Saori in Jujutsu Kaisen: Nobara’s Childhood Friend Explained

Saori is a non-sorcerer civilian and Nobara Kugisaki’s most important childhood friend. She has no cursed technique and never fights. She appears in two scenes across the entire manga and shapes the emotional foundation of one of the series’ three main protagonists more completely than any training or mission does.
Character Profile
| Detail | Information |
|---|---|
| Name | Saori |
| Name Kanji | 沙織 — “sand” and “weaving” |
| Type | Non-sorcerer civilian |
| Connection | Nobara Kugisaki — childhood friend |
| Age Gap | Seven years older than Nobara |
| Hometown | Tokyo — moved temporarily to Nobara’s village |
| Status | Alive — working adult |
| First Appearance | Chapter 125 (Shibuya flashback) |
Who Is Saori?
Saori is a girl from Tokyo who moved to Nobara’s rural village during her second year of middle school, became the most important person in young Nobara’s life, was driven out by village hostility, and became the reason Nobara left for Tokyo in the first place.

Her mother had an interest in organic food and spirituality and chose the countryside deliberately. Saori was an only child, seven years older than Nobara and her friend Fumi. The age gap did not matter to any of them. Saori made black tea for them, showed them things from Tokyo they had never encountered, and treated them with a warmth the village itself consistently withheld from outsiders.
Nobara described her as “cute as a doll and kind as a saint.” The precision of that description, offered years later by a girl who does not offer compliments carelessly, says everything about how Saori registered.
The village ostracised Saori’s family. Residents vandalised her home, dumped trash in front of it, and made clear the family was not wanted. Saori’s family left. Nobara cried in a way Fumi still remembers clearly years later. After that day neither Fumi nor Nobara spoke about Saori again. Not because they forgot. Because some things are too heavy to carry in conversation.
Saori never exchanged contact information with Nobara or Fumi before leaving. She was afraid that having the channel would make losing them hurt more than not having it at all. She left without a way back and spent years wondering if they would find her boring if they met again.
What Is Saori’s Role in the Story?
Saori’s role is entirely emotional. She is the reason Nobara came to Tokyo, the promise Nobara made before leaving her village, and the person Nobara thinks about when her life flashes before her eyes during Shibuya.

When Mahito activates Idle Transfiguration on Nobara’s face during the Shibuya Incident, Nobara sees her life in a brief sequence of images. She sees Fumi. She sees Saori. She thinks of the promise she made to Fumi before leaving — that all three of them would meet again in Tokyo. She apologises to Fumi for not being able to keep it.
At the same moment, on the other side of Shibuya, Saori is at her desk working past midnight on a project deadline.
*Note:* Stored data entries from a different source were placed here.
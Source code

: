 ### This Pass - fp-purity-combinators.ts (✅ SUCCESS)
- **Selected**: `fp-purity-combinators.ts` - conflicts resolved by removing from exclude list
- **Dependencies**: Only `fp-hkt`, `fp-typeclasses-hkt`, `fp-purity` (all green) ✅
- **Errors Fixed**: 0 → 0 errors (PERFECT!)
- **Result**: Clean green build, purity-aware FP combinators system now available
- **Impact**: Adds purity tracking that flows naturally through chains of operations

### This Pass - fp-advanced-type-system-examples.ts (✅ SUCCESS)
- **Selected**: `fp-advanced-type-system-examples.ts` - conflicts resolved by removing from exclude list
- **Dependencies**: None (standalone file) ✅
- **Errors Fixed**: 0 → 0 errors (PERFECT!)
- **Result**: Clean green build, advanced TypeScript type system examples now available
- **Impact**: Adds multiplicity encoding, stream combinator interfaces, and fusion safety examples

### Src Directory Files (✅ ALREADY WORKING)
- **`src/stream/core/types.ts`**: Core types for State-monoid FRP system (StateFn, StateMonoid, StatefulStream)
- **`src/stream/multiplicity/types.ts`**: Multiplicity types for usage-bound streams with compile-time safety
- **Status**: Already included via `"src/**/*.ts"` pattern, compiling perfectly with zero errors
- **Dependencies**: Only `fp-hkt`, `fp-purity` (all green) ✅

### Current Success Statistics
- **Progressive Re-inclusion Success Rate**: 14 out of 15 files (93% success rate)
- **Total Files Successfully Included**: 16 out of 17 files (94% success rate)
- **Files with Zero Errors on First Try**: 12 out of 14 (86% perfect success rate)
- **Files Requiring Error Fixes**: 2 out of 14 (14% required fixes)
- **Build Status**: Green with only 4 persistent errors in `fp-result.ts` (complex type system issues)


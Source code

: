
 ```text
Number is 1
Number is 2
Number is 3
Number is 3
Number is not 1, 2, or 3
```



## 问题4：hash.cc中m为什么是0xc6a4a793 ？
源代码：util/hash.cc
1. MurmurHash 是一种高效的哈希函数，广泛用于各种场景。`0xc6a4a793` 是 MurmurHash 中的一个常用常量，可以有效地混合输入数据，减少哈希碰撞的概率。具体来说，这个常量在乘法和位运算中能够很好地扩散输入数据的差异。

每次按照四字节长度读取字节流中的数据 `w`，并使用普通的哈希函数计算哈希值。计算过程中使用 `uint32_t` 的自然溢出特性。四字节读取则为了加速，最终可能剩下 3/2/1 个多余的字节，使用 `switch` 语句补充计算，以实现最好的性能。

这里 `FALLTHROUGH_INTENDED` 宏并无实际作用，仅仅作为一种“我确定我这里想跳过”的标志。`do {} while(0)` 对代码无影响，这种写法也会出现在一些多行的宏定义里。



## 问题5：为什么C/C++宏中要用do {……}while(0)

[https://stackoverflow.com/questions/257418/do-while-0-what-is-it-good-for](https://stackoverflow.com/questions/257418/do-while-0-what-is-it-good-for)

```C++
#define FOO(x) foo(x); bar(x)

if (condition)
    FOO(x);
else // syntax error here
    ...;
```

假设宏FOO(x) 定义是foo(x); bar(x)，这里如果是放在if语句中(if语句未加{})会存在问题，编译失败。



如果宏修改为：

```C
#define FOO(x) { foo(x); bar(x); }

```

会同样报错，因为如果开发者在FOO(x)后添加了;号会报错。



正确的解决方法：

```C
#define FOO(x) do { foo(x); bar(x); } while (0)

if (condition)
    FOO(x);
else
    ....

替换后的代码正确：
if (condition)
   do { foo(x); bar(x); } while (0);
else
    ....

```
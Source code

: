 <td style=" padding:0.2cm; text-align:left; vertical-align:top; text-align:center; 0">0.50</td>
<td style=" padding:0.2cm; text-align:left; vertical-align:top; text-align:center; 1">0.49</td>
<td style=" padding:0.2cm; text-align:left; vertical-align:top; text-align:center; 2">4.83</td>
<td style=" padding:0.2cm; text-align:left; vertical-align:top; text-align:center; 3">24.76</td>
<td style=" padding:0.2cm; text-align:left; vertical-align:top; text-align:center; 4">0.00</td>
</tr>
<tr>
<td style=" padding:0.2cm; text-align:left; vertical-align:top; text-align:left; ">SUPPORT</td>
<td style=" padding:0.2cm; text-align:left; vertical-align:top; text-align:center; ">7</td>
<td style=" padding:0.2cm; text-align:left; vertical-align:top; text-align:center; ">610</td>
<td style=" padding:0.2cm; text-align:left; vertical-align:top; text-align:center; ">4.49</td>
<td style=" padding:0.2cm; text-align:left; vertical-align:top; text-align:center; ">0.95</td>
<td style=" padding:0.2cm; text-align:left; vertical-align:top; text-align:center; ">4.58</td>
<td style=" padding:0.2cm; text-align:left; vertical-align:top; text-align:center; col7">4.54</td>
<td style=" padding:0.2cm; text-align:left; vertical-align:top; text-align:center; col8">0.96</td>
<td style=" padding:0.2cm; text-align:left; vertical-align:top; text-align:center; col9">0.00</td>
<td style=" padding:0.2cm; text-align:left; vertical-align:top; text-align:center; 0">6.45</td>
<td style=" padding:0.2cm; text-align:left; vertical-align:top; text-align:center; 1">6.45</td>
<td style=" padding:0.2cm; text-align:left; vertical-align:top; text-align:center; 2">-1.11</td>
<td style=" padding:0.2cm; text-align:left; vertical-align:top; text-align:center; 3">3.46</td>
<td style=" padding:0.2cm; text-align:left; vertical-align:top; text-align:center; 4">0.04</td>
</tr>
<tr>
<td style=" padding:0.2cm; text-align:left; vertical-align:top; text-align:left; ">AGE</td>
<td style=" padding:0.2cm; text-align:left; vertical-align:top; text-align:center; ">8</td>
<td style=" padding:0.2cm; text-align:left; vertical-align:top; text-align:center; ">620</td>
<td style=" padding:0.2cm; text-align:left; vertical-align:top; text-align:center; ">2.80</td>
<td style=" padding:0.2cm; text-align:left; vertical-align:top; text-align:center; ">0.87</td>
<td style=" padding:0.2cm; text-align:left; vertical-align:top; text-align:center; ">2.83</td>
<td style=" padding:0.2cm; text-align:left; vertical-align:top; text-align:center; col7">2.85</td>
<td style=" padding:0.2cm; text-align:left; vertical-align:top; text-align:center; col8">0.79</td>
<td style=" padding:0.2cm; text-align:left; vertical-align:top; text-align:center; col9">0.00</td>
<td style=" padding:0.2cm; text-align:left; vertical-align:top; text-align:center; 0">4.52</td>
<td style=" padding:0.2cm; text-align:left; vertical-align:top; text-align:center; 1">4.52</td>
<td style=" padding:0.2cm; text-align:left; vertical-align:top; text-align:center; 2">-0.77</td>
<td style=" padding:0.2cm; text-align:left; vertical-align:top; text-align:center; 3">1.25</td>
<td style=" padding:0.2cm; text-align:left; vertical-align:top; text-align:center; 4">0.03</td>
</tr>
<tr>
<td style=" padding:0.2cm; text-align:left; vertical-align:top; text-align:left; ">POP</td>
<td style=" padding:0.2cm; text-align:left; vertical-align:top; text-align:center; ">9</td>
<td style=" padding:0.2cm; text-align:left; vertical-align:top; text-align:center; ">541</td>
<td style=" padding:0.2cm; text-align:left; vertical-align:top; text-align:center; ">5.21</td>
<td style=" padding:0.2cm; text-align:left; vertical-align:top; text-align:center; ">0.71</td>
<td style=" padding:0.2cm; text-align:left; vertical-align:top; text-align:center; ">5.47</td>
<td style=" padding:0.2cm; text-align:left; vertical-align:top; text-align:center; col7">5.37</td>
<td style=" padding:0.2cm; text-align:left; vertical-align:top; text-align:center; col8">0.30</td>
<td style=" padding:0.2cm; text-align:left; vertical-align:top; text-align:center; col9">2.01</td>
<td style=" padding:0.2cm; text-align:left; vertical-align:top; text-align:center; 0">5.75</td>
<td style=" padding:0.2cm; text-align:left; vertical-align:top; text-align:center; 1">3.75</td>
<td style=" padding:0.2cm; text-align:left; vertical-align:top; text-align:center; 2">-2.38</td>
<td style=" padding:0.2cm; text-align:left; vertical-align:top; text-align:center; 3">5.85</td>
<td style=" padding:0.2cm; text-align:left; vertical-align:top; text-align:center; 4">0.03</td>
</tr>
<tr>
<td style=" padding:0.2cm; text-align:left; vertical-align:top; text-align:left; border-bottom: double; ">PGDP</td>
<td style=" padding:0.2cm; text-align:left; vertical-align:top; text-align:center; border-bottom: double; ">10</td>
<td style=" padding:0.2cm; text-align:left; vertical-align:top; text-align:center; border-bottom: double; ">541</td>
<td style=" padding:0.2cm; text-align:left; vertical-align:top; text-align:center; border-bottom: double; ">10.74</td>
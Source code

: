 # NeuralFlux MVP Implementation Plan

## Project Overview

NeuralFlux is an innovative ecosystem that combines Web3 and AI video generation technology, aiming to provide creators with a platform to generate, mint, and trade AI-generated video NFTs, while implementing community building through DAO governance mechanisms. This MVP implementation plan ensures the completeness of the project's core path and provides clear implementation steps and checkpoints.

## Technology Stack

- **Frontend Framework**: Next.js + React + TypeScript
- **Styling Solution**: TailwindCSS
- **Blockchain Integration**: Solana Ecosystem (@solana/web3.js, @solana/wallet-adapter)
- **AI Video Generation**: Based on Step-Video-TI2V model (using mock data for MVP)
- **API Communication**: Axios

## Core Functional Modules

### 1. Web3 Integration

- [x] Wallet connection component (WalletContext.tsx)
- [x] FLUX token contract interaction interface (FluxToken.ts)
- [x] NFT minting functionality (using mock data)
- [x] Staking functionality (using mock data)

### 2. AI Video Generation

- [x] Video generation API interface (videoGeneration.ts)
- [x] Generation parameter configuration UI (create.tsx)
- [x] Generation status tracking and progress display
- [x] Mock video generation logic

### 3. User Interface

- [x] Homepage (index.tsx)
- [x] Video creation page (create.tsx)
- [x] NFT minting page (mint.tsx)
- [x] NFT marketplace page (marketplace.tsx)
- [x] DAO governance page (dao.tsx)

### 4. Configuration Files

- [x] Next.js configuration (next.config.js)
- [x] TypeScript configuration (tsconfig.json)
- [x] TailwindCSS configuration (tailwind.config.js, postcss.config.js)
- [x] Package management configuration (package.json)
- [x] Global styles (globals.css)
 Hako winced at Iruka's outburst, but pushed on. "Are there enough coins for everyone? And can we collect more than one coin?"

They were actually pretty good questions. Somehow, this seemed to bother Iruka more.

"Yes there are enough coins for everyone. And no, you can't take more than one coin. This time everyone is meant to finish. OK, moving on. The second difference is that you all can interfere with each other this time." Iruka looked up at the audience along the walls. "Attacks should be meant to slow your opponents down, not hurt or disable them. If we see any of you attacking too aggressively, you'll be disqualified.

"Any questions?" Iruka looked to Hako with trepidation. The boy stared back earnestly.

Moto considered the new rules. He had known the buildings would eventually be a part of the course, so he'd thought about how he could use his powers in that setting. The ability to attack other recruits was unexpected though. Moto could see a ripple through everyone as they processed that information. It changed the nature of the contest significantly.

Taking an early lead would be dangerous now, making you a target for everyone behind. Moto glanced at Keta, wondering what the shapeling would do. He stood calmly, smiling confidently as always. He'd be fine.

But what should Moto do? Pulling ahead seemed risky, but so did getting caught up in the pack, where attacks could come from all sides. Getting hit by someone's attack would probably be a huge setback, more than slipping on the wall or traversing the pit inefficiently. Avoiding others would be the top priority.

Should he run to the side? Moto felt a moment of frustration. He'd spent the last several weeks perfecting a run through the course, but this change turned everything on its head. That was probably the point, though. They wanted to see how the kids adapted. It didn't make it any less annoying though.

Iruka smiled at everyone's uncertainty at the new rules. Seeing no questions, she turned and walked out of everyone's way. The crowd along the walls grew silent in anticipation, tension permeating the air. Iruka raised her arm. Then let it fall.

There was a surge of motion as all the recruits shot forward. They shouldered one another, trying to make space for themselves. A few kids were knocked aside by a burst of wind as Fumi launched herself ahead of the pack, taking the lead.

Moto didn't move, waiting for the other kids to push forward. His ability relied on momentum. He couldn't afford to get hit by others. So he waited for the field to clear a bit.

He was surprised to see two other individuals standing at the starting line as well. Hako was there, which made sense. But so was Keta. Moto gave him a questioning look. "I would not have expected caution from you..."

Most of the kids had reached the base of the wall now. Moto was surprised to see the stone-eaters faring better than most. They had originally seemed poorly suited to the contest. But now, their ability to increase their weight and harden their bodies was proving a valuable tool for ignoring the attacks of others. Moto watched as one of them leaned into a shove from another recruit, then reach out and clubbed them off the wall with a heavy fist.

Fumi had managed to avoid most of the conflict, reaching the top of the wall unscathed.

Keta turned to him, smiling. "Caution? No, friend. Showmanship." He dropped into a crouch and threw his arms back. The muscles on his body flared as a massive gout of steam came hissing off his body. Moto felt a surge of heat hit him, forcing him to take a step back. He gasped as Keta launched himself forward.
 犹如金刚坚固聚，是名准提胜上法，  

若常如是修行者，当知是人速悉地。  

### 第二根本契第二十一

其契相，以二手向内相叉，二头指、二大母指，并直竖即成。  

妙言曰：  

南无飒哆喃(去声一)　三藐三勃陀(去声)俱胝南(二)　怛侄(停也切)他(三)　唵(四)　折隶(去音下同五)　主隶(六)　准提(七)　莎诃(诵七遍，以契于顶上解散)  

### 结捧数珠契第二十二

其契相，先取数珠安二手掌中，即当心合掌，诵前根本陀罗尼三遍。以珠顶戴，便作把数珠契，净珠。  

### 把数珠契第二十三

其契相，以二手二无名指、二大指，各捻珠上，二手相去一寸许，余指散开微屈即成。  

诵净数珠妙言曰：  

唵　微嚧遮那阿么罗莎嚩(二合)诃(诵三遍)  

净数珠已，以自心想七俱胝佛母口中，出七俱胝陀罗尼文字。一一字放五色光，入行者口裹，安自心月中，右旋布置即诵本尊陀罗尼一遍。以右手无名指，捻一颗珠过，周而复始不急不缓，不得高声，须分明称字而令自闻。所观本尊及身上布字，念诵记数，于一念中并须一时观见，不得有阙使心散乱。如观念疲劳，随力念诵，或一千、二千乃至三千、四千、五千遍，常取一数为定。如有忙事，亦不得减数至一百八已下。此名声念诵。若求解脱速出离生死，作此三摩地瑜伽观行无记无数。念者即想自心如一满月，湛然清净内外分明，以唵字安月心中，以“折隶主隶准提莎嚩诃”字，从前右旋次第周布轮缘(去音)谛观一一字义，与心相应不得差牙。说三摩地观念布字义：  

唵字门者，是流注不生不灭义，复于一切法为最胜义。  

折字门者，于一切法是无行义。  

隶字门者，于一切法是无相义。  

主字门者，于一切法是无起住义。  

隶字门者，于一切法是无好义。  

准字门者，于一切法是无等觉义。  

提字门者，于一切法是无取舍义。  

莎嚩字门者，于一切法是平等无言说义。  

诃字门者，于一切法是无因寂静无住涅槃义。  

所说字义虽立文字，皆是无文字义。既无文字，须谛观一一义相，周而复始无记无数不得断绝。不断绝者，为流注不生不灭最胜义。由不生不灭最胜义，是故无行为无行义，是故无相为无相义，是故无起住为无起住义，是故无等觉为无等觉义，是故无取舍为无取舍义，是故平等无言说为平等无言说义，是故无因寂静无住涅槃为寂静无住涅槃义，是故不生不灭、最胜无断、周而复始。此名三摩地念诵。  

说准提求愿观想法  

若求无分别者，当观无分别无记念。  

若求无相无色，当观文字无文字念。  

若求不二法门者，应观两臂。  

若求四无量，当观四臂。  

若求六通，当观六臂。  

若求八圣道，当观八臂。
A coworker mentions the news reports about a large incident in the area. They both assume it is a terrorist attack. Saori talks about Nobara briefly — the girl from the village who took a liking to her, too cute, she made black tea to impress her. She wonders how Nobara is doing.
The two scenes run in parallel in the manga without comment. Nobara dying while thinking of Saori. Saori alive and thinking of Nobara. The reader holds both simultaneously.
Saori eventually reunites with Nobara in the epilogue. Gojo’s letter to Nobara contains her mother’s whereabouts. The promise Nobara made to Fumi is kept. Saori and Nobara meet again in Tokyo. The manga does not dramatise it. It simply confirms it happened.
Why Does Saori Matter?
Saori matters because she is the specific human reason behind a character’s entire life direction, and the manga takes that seriously without overstating it.

Nobara is confident, direct, and certain about who she is. The origins of that certainty run back to Saori — a girl who showed a young child in a narrow village that kindness existed outside its boundaries and that the world beyond it was worth reaching. Nobara left for that world. She became who she is in it.
The fact that Saori grew up to be an ordinary, slightly worried workaholic who fears disappointing her friends is the point. She never became a sorcerer. She never became extraordinary. She became exactly what she was — a kind person who made black tea to impress two younger girls she cared about — and that was enough to change the entire shape of another person’s life.